More than a week after the latest WikiLeaks revelation exposed secret diplomatic cables, the controversial whistleblower site and its founder, Julian Assange, still find themselves at the center of a debate over ethics, freedom of speech, and what it means to be a journalist.
In The Huffington Post, Larry Womack slams Assange, who he says "has consistently shown himself to have no ethical standards as a journalist, blogger or human being." Further, he criticizes bloggers' and Internet commentators' support of Assange: "Here's a thought: If you're a blogger who cares about getting the newsworthy information out, why not download the documents, redact the sensitive information, and post the results or relevant details on your own blog? Oh, right -- that would be big boy reporter work, which is elitist and so very 1999."

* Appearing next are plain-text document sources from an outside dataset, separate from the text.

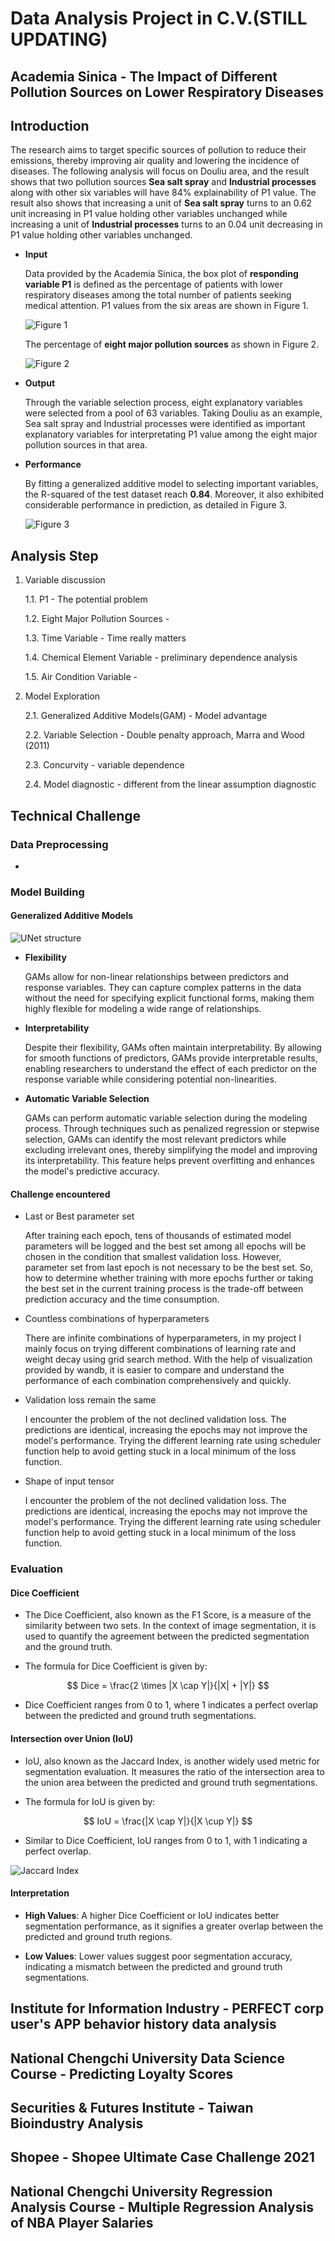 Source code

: # Data Analysis Project in C.V.(STILL UPDATING)

## Academia Sinica - The Impact of Different Pollution Sources on Lower Respiratory Diseases

## Introduction

The research aims to target specific sources of pollution to reduce their emissions, thereby improving air quality and lowering the incidence of diseases. The following analysis will focus on Douliu area, and the result shows that two pollution sources **Sea salt spray** and **Industrial processes** along with other six variables will have 84% explainability of P1 value. The result also shows that increasing a unit of **Sea salt spray** turns to an 0.62 unit increasing in P1 value holding other variables unchanged while increasing a unit of **Industrial processes** turns to an 0.04 unit decreasing in P1 value holding other variables unchanged.

- **Input**

  Data provided by the Academia Sinica, the box plot of **responding variable P1** is defined as the percentage of patients with lower respiratory diseases among the total number of patients seeking medical attention. P1 values from the six areas are shown in Figure 1.

   ![](/images/AS_EDA.png "Figure 1")


  The percentage of **eight major pollution sources** as shown in Figure 2.

  ![](/images/AS_EDA2.png "Figure 2")

- **Output**

  
  Through the variable selection process, eight explanatory variables were selected from a pool of 63 variables. Taking Douliu as an example, Sea salt spray and Industrial processes were identified as important explanatory variables for interpretating P1 value among the eight major pollution sources in that area.
   

- **Performance**

  By fitting a generalized additive model to selecting important variables, the R-squared of the test dataset reach **0.84**. Moreover, it also exhibited considerable performance in prediction, as detailed in Figure 3.

   ![](/images/AS_output.png "Figure 3")

## Analysis Step

1. Variable discussion

   1.1. P1 - The potential problem
   
   1.2. Eight Major Pollution Sources - 
   
   1.3. Time Variable - Time really matters

   1.4. Chemical Element Variable - preliminary dependence analysis 

   1.5. Air Condition Variable - 
   
2. Model Exploration
   
   2.1. Generalized Additive Models(GAM) - Model advantage
   
   2.2. Variable Selection - Double penalty approach, Marra and Wood (2011)
   
   2.3. Concurvity - variable dependence
   
   2.4. Model diagnostic - different from the linear assumption diagnostic


## Technical Challenge

### Data Preprocessing
- 

  

### Model Building

#### Generalized Additive Models

![](/images/ "UNet structure")

- **Flexibility**

    GAMs allow for non-linear relationships between predictors and response variables. They can capture complex patterns in the data without the need for specifying explicit functional forms, making them highly flexible for modeling a wide range of relationships.

- **Interpretability**

    Despite their flexibility, GAMs often maintain interpretability. By allowing for smooth functions of predictors, GAMs provide interpretable results, enabling researchers to understand the effect of each predictor on the response variable while considering potential non-linearities.

- **Automatic Variable Selection**

    GAMs can perform automatic variable selection during the modeling process. Through techniques such as penalized regression or stepwise selection, GAMs can identify the most relevant predictors while excluding irrelevant ones, thereby simplifying the model and improving its interpretability. This feature helps prevent overfitting and enhances the model's predictive accuracy.


#### Challenge encountered

- Last or Best parameter set

  After training each epoch, tens of thousands of estimated model parameters will be logged and the best set among all epochs will be chosen in the condition that smallest validation loss. However, parameter set from last epoch is not necessary to be the best set. So, how to determine whether training with more epochs further or taking the best set in the current training process is the trade-off between prediction accuracy and the time consumption.

- Countless combinations of hyperparameters

  There are infinite combinations of hyperparameters, in my project I mainly focus on trying different combinations of learning rate and weight decay using grid search method. With the help of visualization provided by wandb, it is easier to compare and understand the performance of each combination comprehensively and quickly.
  
- Validation loss remain the same

  I encounter the problem of the not declined validation loss. The predictions are identical, increasing the epochs may not improve the model's performance. Trying the different learning rate using scheduler function help to avoid getting stuck in a local minimum of the loss function. 

- Shape of input tensor 

  I encounter the problem of the not declined validation loss. The predictions are identical, increasing the epochs may not improve the model's performance. Trying the different learning rate using scheduler function help to avoid getting stuck in a local minimum of the loss function.
  
### Evaluation


#### Dice Coefficient

- The Dice Coefficient, also known as the F1 Score, is a measure of the similarity between two sets. In the context of image segmentation, it is used to quantify the agreement between the predicted segmentation and the ground truth.

- The formula for Dice Coefficient is given by:
  
$$ Dice = \frac{2 \times |X \cap Y|}{|X| + |Y|} $$
  
- Dice Coefficient ranges from 0 to 1, where 1 indicates a perfect overlap between the predicted and ground truth segmentations.

#### Intersection over Union (IoU)

- IoU, also known as the Jaccard Index, is another widely used metric for segmentation evaluation. It measures the ratio of the intersection area to the union area between the predicted and ground truth segmentations.

- The formula for IoU is given by:

$$ IoU = \frac{|X \cap Y|}{|X \cup Y|} $$

-  Similar to Dice Coefficient, IoU ranges from 0 to 1, with 1 indicating a perfect overlap.

![](https://www.mathworks.com/help/vision/ref/jaccard.png "Jaccard Index")

#### Interpretation

- **High Values**: A higher Dice Coefficient or IoU indicates better segmentation performance, as it signifies a greater overlap between the predicted and ground truth regions.

- **Low Values**: Lower values suggest poor segmentation accuracy, indicating a mismatch between the predicted and ground truth segmentations.

## Institute for Information Industry - PERFECT corp user's APP behavior history data analysis 

## National Chengchi University Data Science Course - Predicting Loyalty Scores

## Securities & Futures Institute - Taiwan Bioindustry Analysis

## Shopee - Shopee Ultimate Case Challenge 2021

## National Chengchi University Regression Analysis Course - Multiple Regression Analysis of NBA Player Salaries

In contrast, Matthew Dowd, former Bush adviser, questioned when it became wrong to reveal the truth about what the government is doing, especially when the government has no problem spying on citizens' communications: "If we want to restore trust in our government, maybe we can start by telling the truth, keeping fewer secrets, and respecting the privacy of average citizens a little more," he wrote.
Democracy Now includes a debate over whether there's a limit to transparency, and whether WikiLeaks crossed that line.
As Assange is charged with sex crimes in Sweden, PayPal stops the ability to donate to WikiLeaks, and Amazon moves the site off its servers, Siliconrepublic editor John Kennedy wonders "who is on trial: Assange, technology, or freedom of speech?" As he writes, "Quite simply a new era has begun, secrets can no longer be kept forever. Perhaps it is time those in positions of power learned to behave better themselves? Or better still, not have secrets."
On the BBC College of Journalism blog, executive editor Kevin Marsh writes that it is important to consider what WikiLeak's data dump does for journalism. "The diplodocudump was underwhelming - but that doesn’t mean it was a Bad Thing; no journalist should argue that revelation itself doesn’t serve the public interest...But it wasn’t and couldn’t ever be an end in itself."
The problem with WikiLeaks, Marsh goes on to say, is that it is not salient, and thus cannot replace investigative journalism: "Because of the way most investigative journalism comes about - through a whistleblower who rightly or wrongly senses some kind of moral violation - it has that magic thing we call salience. And it’s salience that leaking on an industrial scale lacks. Leaking for the sake of leaking or in the hope of overwhelming both power and journalism as we know it. Whistleblowing that lacks salience does nothing to serve the public interest - if we mean capturing the public’s attention to nurture its discourse in a way that has the potential to change something material. And the risk is this: that we persuade ourselves that Wikileaks-style transparency is a substitute for investigative journalism rather than the precursor of journalistic possibilities."